WORK REQUEST:
Report how many lines in the entries below hold the word "already". Your answer is that number alone.

Segment Start: RECORDS SUPPLIED

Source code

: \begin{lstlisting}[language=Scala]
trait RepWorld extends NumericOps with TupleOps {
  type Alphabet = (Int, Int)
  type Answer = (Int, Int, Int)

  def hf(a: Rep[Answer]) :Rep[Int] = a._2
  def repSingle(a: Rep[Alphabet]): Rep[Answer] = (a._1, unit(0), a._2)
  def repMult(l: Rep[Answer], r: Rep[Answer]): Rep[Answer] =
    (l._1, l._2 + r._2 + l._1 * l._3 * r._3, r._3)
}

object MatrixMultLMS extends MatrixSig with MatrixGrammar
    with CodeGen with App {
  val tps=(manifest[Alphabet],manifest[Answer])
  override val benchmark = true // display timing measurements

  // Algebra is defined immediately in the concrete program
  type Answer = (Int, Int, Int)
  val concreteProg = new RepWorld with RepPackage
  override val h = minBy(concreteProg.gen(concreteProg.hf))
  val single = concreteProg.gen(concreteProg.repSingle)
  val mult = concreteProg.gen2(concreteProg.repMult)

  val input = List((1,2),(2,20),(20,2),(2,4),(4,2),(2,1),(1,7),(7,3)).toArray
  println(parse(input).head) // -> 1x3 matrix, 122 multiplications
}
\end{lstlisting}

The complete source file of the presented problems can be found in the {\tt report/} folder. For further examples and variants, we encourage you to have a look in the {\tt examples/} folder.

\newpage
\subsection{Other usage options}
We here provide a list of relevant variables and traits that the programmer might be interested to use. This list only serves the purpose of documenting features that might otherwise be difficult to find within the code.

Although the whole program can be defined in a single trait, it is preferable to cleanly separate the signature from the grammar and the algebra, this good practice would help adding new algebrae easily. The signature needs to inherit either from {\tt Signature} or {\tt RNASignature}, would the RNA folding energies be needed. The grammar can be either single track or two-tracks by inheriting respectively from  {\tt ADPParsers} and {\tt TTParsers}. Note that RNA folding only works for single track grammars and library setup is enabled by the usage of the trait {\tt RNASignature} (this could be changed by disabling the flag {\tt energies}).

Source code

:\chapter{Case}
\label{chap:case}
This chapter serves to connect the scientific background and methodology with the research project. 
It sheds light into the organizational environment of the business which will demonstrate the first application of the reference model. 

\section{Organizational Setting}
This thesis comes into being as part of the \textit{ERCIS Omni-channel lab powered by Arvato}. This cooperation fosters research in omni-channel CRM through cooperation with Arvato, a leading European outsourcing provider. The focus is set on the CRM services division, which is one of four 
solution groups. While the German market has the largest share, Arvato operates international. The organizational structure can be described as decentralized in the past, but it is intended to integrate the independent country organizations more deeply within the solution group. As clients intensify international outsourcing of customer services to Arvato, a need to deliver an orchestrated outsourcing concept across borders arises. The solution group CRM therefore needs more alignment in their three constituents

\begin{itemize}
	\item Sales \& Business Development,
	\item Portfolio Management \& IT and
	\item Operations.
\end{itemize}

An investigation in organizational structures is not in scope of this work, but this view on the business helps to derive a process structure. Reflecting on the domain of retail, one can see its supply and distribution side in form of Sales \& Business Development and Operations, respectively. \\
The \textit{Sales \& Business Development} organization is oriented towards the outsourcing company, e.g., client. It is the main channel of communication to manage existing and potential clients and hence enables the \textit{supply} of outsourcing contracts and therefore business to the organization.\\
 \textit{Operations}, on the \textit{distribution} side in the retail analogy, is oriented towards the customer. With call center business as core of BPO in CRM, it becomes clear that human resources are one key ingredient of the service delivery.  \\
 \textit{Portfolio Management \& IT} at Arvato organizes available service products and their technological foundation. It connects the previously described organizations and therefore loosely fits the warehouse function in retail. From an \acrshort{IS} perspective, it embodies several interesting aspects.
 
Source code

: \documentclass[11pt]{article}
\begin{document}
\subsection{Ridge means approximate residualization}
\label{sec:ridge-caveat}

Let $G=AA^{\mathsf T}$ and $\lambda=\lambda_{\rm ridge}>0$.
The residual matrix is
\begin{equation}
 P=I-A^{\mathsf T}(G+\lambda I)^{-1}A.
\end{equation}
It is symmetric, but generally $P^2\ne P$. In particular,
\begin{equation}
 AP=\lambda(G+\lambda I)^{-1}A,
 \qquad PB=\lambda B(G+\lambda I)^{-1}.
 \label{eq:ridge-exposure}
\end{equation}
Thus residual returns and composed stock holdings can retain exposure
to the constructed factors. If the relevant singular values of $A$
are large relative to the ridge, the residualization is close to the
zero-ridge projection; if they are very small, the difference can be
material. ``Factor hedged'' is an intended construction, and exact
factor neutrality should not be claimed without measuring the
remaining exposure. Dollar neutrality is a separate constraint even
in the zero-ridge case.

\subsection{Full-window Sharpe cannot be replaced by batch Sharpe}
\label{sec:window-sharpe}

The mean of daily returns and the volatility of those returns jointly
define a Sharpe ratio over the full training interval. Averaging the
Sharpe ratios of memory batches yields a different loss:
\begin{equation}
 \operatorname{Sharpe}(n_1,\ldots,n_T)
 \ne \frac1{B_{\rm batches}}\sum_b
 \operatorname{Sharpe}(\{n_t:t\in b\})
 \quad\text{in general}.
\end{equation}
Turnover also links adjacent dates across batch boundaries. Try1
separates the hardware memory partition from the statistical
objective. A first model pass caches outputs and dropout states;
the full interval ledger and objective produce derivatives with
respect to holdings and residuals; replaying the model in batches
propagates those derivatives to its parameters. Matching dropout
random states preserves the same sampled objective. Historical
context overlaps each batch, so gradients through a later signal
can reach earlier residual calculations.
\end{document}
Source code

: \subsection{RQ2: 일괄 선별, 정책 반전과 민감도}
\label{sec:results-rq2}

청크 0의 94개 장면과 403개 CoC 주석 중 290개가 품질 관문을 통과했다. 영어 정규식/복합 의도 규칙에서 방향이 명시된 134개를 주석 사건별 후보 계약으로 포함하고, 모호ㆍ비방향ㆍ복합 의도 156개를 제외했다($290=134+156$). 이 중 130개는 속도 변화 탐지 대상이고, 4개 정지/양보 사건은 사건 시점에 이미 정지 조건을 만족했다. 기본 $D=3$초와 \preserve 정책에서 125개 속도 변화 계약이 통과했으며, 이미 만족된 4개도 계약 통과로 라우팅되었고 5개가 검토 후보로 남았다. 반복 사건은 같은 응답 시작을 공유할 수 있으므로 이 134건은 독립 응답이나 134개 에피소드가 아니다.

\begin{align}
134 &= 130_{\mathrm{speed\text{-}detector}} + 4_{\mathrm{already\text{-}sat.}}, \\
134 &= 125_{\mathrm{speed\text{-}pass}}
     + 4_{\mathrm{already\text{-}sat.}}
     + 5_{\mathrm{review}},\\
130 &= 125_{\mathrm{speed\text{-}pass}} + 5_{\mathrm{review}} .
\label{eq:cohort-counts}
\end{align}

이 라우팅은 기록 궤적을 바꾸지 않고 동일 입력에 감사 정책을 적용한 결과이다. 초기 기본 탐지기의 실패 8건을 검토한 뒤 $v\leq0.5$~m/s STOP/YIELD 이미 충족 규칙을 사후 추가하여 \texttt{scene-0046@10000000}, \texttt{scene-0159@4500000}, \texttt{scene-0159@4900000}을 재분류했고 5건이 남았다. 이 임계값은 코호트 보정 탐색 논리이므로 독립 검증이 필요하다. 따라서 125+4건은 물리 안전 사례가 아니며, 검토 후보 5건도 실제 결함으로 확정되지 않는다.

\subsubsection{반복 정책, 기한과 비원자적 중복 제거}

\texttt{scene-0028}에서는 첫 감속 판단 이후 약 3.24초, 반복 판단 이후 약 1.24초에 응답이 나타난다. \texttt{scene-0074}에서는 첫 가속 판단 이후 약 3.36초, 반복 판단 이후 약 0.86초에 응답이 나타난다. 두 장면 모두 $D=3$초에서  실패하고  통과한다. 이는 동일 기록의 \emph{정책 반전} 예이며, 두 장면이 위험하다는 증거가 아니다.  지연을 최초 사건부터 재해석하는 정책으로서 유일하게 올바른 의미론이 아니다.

Segment End: RECORDS SUPPLIED

SOLUTION TO THIS EXERCISE:
2